━━ SOURCE INFORMATION

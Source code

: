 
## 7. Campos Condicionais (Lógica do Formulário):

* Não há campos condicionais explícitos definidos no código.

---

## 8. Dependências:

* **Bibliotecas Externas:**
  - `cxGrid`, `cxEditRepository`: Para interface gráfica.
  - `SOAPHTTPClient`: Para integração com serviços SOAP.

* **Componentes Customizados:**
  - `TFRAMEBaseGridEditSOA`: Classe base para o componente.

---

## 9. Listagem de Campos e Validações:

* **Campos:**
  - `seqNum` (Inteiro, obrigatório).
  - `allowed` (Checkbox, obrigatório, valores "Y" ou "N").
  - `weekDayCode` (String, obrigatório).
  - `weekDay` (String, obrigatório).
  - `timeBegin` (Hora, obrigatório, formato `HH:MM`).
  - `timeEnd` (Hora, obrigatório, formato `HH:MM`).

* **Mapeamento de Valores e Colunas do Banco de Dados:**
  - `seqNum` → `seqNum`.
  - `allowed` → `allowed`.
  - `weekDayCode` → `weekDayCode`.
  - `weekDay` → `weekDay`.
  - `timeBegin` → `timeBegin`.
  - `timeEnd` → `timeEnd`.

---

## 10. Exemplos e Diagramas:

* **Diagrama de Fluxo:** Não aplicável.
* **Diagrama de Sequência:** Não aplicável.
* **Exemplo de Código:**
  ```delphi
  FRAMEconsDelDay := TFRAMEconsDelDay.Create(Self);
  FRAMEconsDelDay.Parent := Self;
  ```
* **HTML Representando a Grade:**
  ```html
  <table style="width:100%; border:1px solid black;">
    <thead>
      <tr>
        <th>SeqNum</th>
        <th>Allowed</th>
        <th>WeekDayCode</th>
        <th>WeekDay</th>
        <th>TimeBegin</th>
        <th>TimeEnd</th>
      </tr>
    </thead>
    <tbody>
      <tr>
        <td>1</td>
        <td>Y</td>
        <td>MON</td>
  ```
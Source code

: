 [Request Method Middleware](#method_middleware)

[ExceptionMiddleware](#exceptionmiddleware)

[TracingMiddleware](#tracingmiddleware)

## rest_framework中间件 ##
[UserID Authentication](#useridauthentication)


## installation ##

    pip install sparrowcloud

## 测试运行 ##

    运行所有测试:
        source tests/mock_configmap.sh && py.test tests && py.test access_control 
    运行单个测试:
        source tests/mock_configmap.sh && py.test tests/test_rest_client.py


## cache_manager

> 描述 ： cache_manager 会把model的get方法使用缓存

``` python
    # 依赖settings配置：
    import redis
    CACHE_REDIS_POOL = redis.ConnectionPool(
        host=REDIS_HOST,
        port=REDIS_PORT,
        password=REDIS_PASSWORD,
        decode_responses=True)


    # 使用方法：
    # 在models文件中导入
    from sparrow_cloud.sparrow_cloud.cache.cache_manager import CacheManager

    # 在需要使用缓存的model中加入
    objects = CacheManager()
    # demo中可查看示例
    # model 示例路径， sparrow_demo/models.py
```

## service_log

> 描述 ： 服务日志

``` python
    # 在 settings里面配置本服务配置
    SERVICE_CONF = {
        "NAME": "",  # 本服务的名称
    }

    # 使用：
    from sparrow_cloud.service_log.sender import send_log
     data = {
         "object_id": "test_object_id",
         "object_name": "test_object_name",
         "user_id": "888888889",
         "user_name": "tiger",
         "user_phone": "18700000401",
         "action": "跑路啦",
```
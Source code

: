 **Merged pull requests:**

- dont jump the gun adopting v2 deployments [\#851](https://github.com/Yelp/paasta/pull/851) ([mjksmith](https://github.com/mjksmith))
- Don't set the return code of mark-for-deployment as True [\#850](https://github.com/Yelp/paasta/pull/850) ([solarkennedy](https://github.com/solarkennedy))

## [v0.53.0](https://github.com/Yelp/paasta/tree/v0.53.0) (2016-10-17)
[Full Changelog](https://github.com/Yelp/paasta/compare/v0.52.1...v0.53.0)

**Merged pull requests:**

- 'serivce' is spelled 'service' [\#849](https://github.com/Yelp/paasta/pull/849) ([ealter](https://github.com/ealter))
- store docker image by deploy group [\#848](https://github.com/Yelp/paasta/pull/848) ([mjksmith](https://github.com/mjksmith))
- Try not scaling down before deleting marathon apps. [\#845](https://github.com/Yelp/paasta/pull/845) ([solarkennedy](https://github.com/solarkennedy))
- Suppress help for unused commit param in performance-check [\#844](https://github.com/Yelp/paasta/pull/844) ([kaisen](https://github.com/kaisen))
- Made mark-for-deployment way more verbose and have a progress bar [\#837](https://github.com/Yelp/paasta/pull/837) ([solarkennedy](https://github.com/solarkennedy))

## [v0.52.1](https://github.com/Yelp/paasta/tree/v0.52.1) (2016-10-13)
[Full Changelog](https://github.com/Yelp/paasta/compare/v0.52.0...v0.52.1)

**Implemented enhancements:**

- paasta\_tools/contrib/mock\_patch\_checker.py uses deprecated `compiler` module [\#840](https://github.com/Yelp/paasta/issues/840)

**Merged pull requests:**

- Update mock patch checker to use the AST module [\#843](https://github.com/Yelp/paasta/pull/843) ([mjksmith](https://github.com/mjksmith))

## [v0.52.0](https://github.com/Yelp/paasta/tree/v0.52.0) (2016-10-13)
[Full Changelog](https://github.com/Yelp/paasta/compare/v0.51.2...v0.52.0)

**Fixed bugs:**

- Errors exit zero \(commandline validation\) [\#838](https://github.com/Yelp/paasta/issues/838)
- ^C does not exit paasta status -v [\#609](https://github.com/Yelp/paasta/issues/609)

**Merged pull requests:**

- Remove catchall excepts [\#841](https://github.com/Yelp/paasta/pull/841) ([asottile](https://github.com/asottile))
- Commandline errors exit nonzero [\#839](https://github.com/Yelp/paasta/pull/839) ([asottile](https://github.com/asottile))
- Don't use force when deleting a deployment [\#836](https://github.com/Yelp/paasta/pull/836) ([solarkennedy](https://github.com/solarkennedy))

━━━━

*WHAT YOU ARE ASKED TO DO:* Scan the data above; copy every line where "Hora" appears.

*THE COMPLETED TASK:*
  - `timeBegin` (Hora, obrigatório, formato `HH:MM`).
  - `timeEnd` (Hora, obrigatório, formato `HH:MM`).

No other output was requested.